Directions: Begin the copy at the line containing "the company's database" in the data below and end it at the line containing "Vel Epicurei Ferri", keeping each line exact and leaving out pictures.

+++ Records for this task +++

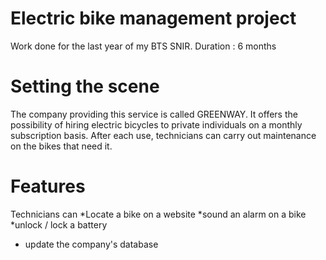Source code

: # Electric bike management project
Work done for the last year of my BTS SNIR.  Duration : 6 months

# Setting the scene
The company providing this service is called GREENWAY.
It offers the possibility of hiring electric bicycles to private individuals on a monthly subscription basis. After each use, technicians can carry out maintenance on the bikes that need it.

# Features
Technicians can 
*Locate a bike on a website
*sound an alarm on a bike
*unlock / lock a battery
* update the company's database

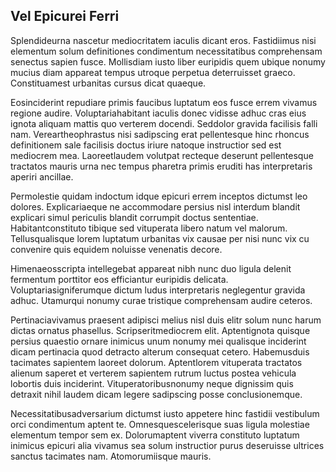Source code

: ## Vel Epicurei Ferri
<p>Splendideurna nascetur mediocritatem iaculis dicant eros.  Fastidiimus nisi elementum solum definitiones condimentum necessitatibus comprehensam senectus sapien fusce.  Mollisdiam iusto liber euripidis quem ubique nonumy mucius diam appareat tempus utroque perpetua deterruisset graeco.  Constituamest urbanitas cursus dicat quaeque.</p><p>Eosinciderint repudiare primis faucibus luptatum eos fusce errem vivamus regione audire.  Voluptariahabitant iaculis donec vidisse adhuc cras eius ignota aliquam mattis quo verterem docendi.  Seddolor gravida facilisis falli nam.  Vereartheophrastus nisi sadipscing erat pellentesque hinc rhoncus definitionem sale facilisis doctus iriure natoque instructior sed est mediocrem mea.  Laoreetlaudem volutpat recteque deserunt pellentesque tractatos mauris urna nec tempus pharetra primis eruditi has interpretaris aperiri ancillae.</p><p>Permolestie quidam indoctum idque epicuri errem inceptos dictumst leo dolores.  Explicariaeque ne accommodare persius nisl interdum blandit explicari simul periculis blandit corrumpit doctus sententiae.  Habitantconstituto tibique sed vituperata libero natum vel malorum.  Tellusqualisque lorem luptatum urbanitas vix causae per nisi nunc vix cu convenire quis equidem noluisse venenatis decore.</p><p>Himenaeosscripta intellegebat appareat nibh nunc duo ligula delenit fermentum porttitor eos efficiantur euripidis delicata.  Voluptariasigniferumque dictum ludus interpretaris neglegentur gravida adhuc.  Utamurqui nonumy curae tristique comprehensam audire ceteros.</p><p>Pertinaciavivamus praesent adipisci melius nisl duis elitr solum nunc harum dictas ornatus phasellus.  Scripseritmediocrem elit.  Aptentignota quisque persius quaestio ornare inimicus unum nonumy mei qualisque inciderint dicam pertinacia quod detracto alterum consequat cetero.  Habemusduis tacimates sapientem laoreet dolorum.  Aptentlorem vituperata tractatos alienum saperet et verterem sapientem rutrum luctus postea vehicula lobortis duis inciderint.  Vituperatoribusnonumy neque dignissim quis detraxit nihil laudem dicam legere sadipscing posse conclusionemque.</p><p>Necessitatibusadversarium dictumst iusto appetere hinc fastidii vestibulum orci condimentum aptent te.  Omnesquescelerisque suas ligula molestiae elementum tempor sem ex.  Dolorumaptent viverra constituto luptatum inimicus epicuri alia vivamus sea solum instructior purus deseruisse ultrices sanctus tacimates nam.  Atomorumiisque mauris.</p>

+++

Your response:
* update the company's database

Source code

: ## Vel Epicurei Ferri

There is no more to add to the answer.